Émilise Lessard-Therrien, cette femme qui m’inspire

Il y a quatre ans, Émilise Lessard-Therrien était élue députée de la circonscription de Rouyn-Noranda–Témiscamingue. Quelques jours après son élection, voilà qu’elle choisit son cheval de bataille : réduire les émissions d’arsenic de la fonderie Horne. L’arsenic est le roi des poisons. Toute exposition prolongée à l’arsenic comporte un risque, notamment celui de développer le cancer du poumon. Plus les victimes sont jeunes, plus elles sont vulnérables.
À l’image de La femme qui fuit, Émilise est présente sur tous les fronts pour aider sa communauté. À une exception près, Émilise ne fuit pas. Elle tient tête face au Goliath qu’est la fonderie, tout en élevant son enfant qui, rappelons-le, avait moins d’un an lors de son assermentation.

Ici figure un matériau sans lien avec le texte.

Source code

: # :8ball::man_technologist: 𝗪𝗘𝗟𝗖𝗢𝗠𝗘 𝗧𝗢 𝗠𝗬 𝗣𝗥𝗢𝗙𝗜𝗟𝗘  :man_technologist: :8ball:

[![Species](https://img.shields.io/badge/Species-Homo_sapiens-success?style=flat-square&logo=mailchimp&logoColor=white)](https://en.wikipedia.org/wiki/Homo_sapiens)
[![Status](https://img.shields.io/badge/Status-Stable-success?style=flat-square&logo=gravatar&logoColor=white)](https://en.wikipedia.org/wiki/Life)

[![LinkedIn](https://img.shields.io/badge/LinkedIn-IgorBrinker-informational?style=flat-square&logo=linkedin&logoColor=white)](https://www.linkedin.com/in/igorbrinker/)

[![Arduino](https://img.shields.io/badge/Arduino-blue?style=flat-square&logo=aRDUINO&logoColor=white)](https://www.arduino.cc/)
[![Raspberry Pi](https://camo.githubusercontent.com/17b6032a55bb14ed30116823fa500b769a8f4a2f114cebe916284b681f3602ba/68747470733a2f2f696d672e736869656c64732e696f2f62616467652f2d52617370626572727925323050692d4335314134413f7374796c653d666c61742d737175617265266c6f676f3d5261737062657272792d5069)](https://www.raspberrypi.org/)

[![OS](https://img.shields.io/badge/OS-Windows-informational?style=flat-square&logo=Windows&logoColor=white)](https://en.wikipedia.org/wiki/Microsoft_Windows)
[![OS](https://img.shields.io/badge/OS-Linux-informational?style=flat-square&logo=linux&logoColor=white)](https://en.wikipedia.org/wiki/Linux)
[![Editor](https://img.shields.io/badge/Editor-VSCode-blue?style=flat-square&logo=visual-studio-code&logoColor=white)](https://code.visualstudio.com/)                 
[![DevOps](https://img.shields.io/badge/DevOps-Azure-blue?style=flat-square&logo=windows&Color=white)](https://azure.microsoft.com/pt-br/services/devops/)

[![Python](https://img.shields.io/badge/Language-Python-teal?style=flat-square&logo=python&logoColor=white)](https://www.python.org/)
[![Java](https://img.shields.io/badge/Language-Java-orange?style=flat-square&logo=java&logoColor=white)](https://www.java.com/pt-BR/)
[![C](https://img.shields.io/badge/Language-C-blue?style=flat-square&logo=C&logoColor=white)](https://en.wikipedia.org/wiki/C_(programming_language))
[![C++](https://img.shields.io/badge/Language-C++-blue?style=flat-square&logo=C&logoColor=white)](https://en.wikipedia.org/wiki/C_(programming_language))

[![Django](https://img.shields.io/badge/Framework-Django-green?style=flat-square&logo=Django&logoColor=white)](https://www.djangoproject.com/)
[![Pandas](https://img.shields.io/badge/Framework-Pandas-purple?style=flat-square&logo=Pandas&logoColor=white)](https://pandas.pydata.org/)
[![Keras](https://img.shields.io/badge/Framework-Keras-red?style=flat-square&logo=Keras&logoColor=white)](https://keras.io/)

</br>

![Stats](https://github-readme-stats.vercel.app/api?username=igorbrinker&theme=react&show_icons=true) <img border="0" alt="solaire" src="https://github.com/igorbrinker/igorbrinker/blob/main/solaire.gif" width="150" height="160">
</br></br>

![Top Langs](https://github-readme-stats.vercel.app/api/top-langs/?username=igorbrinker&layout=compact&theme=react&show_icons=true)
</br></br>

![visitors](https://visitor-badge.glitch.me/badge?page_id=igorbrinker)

En 2019, elle publie dans Le Devoir « Arsenic : la crise dont personne ne veut parler ». Nous pouvons y lire : « La fonderie de cuivre a donné naissance à Rouyn-Noranda. Aujourd’hui, avec la complicité du gouvernement, elle empoisonne ses enfants. À 900 kilomètres de la colline parlementaire, la crise dont personne ne veut parler suit son cours, dans un silence assourdissant. »

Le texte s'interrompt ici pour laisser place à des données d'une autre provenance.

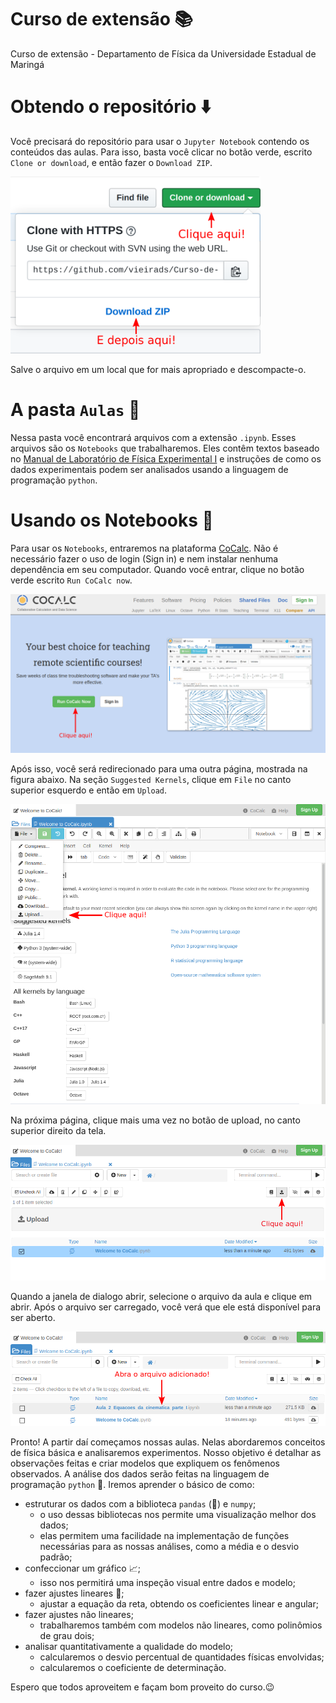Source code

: # Curso de extensão :books:

Curso de extensão - Departamento de Física da Universidade Estadual de Maringá

# Obtendo o repositório :arrow_down:

Você precisará do repositório para usar o ``Jupyter Notebook`` contendo os conteúdos das aulas. Para isso, basta você clicar no botão verde, escrito ``Clone or download``, e então fazer o ``Download ZIP``. 

<!-- <div align=center> -->
<img src='figures/git1.png' alt='Instruções para baixar o repositório.' width=400>
<!-- </div> -->

Salve o arquivo em um local que for mais apropriado e descompacte-o.

# A pasta ``Aulas`` :open_file_folder:

Nessa pasta você encontrará arquivos com a extensão ``.ipynb``. Esses arquivos são os ``Notebooks`` que trabalharemos. Eles contêm textos baseado no [Manual de Laboratório de Física Experimental I](http://site.dfi.uem.br/wp-content/uploads/2018/04/Manual-de-Laborat%C3%B3rio-de-F%C3%ADsica-Experimental-I.pdf) e instruções de como os dados experimentais podem ser analisados usando a linguagem de programação ``python``.

# Usando os Notebooks :notebook_with_decorative_cover:

Para usar os ``Notebooks``, entraremos na plataforma [CoCalc](https://cocalc.com/). Não é necessário fazer o uso de login (Sign in) e nem instalar nenhuma dependência em seu computador. Quando você entrar, clique no botão verde escrito ``Run CoCalc now``.

![Página inicial do CoCalc.](figures/cocalc1.png 'Página inicial do CoCalc.')

Após isso, você será redirecionado para uma outra página, mostrada na figura abaixo. Na seção ``Suggested Kernels``, clique em ``File`` no canto superior esquerdo e então em ``Upload``.

![Selecionando o Kernel](figures/cocalc2.png 'Selecionando o Kernel.')

Na próxima página, clique mais uma vez no botão de upload, no canto superior direito da tela.

![Upload do Notebook](figures/cocalc3.png 'Upload do Notebook.')

Quando a janela de dialogo abrir, selecione o arquivo da aula e clique em abrir. Após o arquivo ser carregado, você verá que ele está disponível para ser aberto. 

![Abrindo o arquivo adicionado](figures/cocalc4.png 'Abrindo o arquivo adicionado.')

Pronto! A partir daí começamos nossas aulas. Nelas abordaremos conceitos de física básica e analisaremos experimentos. Nosso objetivo é detalhar as observações feitas e criar modelos que expliquem os fenômenos observados. A análise dos dados serão feitas na linguagem de programação ``python`` :snake:. Iremos aprender o básico de como:
- estruturar os dados com a biblioteca ``pandas`` (:panda_face:) e ``numpy``;
    - o uso dessas bibliotecas nos permite uma visualização melhor dos dados;
    - elas permitem uma facilidade na implementação de funções necessárias para as nossas análises, como a média e o desvio padrão;
- confeccionar um gráfico :chart_with_upwards_trend:;
    - isso nos permitirá uma inspeção visual entre dados e modelo;
- fazer ajustes lineares :triangular_ruler:;
    - ajustar a equação da reta, obtendo os coeficientes linear e angular;
- fazer ajustes não lineares;
    - trabalharemos também com modelos não lineares, como polinômios de grau dois;
- analisar quantitativamente a qualidade do modelo;
    - calcularemos o desvio percentual de quantidades físicas envolvidas;
    - calcularemos o coeficiente de determinação.

Espero que todos aproveitem e façam bom proveito do curso.:wink:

Pendant quatre années, la députée solidaire milite dans l’indifférence la plus absolue. Jusqu’au début juillet, alors que tout change. De ce moment jusqu’au début de la campagne, pas un jour n’aura passé sans qu’on parle publiquement de la fonderie, sur toutes les tribunes.
Je n’ai jamais rencontré Émilise Lessard-Therrien, mais sa détermination m’inspire. À vrai dire, toutes ces Mères au front qui tiennent tête à ce même colosse m’inspirent.
Elles m’inspirent à en faire davantage pour ma communauté. Pour ma planète. Pour mes petits-enfants.
Émilise Lessard-Therrien n’a pas été réélue, mais le mouvement qu’elle a provoqué, lui, persiste.
La fonderie Horne n’est plus circonscrite à Rouyn-Noranda, elle est un peu notre geai moqueur de la transition écologique. Ce combat, comme tous les autres, prend naissance dans la détermination de certains leaders — Émilise et Mères au front dans le cas de la fonderie.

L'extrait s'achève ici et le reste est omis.